One Sunday after worship I was talking with my friend David, the cartoonist. We got to talking about Little Orphan Annie, a comic strip created by Harold Gray in 1924, continuing into the 30s and beyond. We're both interested in the 30s because of being born in that decade. So this morning I started poking around some more into the comics and cartoons of the 30s and came upon a site by David Bruce, writer, speaker and web master ofHollywood Jesus:Pop culture from a spiritual point of view. He finds a link betweenSuperman and Jesus. That's interesting, but pushing the envelope I think. He finds hidden references to Jesus and the Bible in all kinds of movies and TV shows.
I'd like to tell you my own thoughts about this matter, especially now that another movie, Voyage of the Dawn Treader based upon that C.S. Lewis'Chronicles of Narnia is out.

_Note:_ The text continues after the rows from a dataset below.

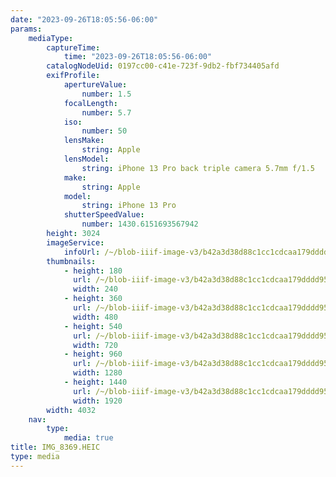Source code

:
 ```yaml
---
date: "2023-09-26T18:05:56-06:00"
params:
    mediaType:
        captureTime:
            time: "2023-09-26T18:05:56-06:00"
        catalogNodeUid: 0197cc00-c41e-723f-9db2-fbf734405afd
        exifProfile:
            apertureValue:
                number: 1.5
            focalLength:
                number: 5.7
            iso:
                number: 50
            lensMake:
                string: Apple
            lensModel:
                string: iPhone 13 Pro back triple camera 5.7mm f/1.5
            make:
                string: Apple
            model:
                string: iPhone 13 Pro
            shutterSpeedValue:
                number: 1430.6151693567942
        height: 3024
        imageService:
            infoUrl: /~/blob-iiif-image-v3/b42a3d38d88c1cc1cdcaa179dddd959c5bb60a0da53d46893948afc659cd686f/info.json
        thumbnails:
            - height: 180
              url: /~/blob-iiif-image-v3/b42a3d38d88c1cc1cdcaa179dddd959c5bb60a0da53d46893948afc659cd686f/full/240%2C180/0/default.jpg
              width: 240
            - height: 360
              url: /~/blob-iiif-image-v3/b42a3d38d88c1cc1cdcaa179dddd959c5bb60a0da53d46893948afc659cd686f/full/480%2C360/0/default.jpg
              width: 480
            - height: 540
              url: /~/blob-iiif-image-v3/b42a3d38d88c1cc1cdcaa179dddd959c5bb60a0da53d46893948afc659cd686f/full/720%2C540/0/default.jpg
              width: 720
            - height: 960
              url: /~/blob-iiif-image-v3/b42a3d38d88c1cc1cdcaa179dddd959c5bb60a0da53d46893948afc659cd686f/full/1280%2C960/0/default.jpg
              width: 1280
            - height: 1440
              url: /~/blob-iiif-image-v3/b42a3d38d88c1cc1cdcaa179dddd959c5bb60a0da53d46893948afc659cd686f/full/1920%2C1440/0/default.jpg
              width: 1920
        width: 4032
    nav:
        type:
            media: true
title: IMG_8369.HEIC
type: media
---
```

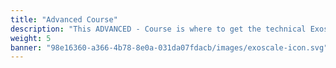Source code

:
 ```yaml
---
title: "Advanced Course"
description: "This ADVANCED - Course is where to get the technical Exoscale knowledge. It will help you learn the core concepts, dive into networking components, configuration, and critical cloud topics."
weight: 5
banner: "98e16360-a366-4b78-8e0a-031da07fdacb/images/exoscale-icon.svg"
---
```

Some of these thoughts grow out of my own reading of C.S. Lewis, but I am also indebted to a thoughtful article by Duncan Sprague, "The Unfundamental C. S. Lewis - Key Components of Lewis' View of Scripture" in Leadership U.

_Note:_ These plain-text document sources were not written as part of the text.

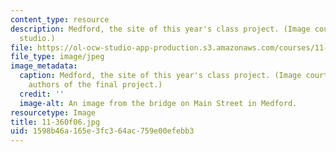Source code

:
 ```yaml
---
content_type: resource
description: Medford, the site of this year's class project. (Image courtesy of the
  studio.)
file: https://ol-ocw-studio-app-production.s3.amazonaws.com/courses/11-360-community-growth-and-land-use-planning-fall-2006/1598b46a165e3fc364ac759e00efebb3_11-360f06.jpg
file_type: image/jpeg
image_metadata:
  caption: Medford, the site of this year's class project. (Image courtesy of the
    authors of the final project.)
  credit: ''
  image-alt: An image from the bridge on Main Street in Medford.
resourcetype: Image
title: 11-360f06.jpg
uid: 1598b46a-165e-3fc3-64ac-759e00efebb3
---
```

Bruce suggests that Superman in the comic strips, books and later in the 1978 movie, is a kind of mythical Jew who becomes the long-awaited Messiah, is born of a virgin, dies fighting evil and rises again. He traces the roots of this myth to the fact that Jerry Siegel and Joe Shuster, the creators of Superman, were Jews.
This sounds something like the views of C.S. Lewis who saw in the myths of old hints and shadows of God's truth, but only understood partially, vague forecasts of God's ultimate plan. A myth is a story that could be and might be true, but does not need to be historically or scientifically true because it is communicates something bigger than history or science. In the life of Christ the great stories of myth find their ultimate fleshing out in historical fact.
As Sprague writes, "this theme of myth becoming fact has been described by Lewis as the romantic longing in man. It is the longing for something transcendent, mythical and infinite to enter the finite bodily creature bound in space and time."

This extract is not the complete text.